You hear a ton of advice about how much you SHOULD be saving, and where to save, but how do you know whether you’re on track especially if you got a late start to this whole saving thing? Retirement planning calculators can give you false information because of the assumptions that are made and simply because we all have different lifestyle goals, live in different areas with varying salary levels.

Would it surprise you if I told you that you should have 3 times your income saved by the time you’re 40? If you’re 35 and making $65,000 a year, you should have $130,000 stashed away so far. Closing in on retirement at 55? You should have 7 times your income saved. I hope these numbers grabbed your attention! This is, of course, assuming a retirement age of 67 and that you started saving 15% of your income starting at age 25. If you plan on retiring early or have something in mind that differs from your current lifestyle, you will need to adjust accordingly.

Benchmark Yourself

Fidelity is great at putting personal finances into perspective and came out with this guide some years ago. The infographic below shows a savings rate of 15%, again starting at age 25, and maintaining that 15% savings rate every year through every pay increase and investing it to earn a 5-6% annual return.
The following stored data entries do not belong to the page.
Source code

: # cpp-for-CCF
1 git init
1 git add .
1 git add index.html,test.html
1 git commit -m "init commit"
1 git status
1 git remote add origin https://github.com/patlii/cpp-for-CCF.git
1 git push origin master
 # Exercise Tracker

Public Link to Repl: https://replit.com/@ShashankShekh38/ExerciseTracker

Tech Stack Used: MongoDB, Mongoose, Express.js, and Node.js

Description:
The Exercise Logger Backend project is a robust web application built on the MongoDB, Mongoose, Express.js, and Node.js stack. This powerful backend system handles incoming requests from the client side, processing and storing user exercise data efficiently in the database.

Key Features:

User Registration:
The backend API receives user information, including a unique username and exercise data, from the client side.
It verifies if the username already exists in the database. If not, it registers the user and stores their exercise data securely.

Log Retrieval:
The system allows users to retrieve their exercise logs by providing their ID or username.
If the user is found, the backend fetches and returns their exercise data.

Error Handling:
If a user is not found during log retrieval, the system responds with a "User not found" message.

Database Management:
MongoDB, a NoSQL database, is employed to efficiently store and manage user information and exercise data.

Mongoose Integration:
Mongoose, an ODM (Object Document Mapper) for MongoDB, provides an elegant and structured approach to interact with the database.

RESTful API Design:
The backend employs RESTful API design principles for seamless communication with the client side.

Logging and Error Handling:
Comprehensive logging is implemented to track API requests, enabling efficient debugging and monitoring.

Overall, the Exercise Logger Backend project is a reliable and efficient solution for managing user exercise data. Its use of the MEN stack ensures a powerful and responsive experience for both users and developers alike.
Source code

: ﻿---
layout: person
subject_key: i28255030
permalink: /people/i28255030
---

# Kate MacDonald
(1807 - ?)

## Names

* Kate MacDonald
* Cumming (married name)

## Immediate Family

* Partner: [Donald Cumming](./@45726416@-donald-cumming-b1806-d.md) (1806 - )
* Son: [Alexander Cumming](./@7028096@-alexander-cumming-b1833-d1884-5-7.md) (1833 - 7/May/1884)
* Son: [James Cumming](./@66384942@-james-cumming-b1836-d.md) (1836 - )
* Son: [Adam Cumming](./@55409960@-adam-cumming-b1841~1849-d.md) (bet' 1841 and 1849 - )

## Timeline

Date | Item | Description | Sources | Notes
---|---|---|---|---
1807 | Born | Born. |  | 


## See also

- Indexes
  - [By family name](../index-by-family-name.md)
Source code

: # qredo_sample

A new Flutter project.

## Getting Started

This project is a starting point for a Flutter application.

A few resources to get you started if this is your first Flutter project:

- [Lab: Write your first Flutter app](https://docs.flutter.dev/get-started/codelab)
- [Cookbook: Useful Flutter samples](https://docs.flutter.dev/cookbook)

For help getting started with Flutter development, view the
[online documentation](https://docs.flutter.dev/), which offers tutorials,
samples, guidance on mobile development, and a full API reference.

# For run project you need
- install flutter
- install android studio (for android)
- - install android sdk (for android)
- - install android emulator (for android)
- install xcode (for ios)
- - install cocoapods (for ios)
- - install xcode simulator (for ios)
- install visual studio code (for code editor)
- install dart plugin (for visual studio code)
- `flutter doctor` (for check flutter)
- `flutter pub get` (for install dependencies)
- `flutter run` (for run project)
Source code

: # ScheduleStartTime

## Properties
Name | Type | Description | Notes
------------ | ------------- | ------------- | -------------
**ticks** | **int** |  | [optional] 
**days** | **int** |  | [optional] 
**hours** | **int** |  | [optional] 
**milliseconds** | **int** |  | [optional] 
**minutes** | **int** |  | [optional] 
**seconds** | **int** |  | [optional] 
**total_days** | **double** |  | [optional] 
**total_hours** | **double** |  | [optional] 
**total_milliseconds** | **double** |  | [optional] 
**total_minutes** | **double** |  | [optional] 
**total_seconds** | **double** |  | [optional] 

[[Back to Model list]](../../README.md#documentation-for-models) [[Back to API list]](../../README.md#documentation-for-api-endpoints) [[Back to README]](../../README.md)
Fidelity Age Savings                                                                                                                                                                  Courtesy of Fidelity.com

Late Saver

Now a return of 5-6% is very doable but if you’re getting a late start, perhaps its time you consider a more aggressive approach to get yourself back on track. Take a step back and review your willingness, ability, and need to take risk. Your willingness is your personal comfort level of risk when it comes to investing and the volatility that you can emotionally handle, the ability is in reference to what you are actually able to save, and your need to take risk depends on your future needs in order to achieve financial independence in time.

Keep in mind, this is only a rough guideline to see whether you’re on track with your savings goals. Everyone is different and your needs may vary depending on your circumstances and personal goals. Visit with your advisor as they can make sure you’re not taking on too much risk or vice versa in your portfolio. It also is a great time to review how the new tax reforms are going to affect your income as many are going to see their tax rates go down creating a great opportunity to take those savings and catch-up to where you need to be.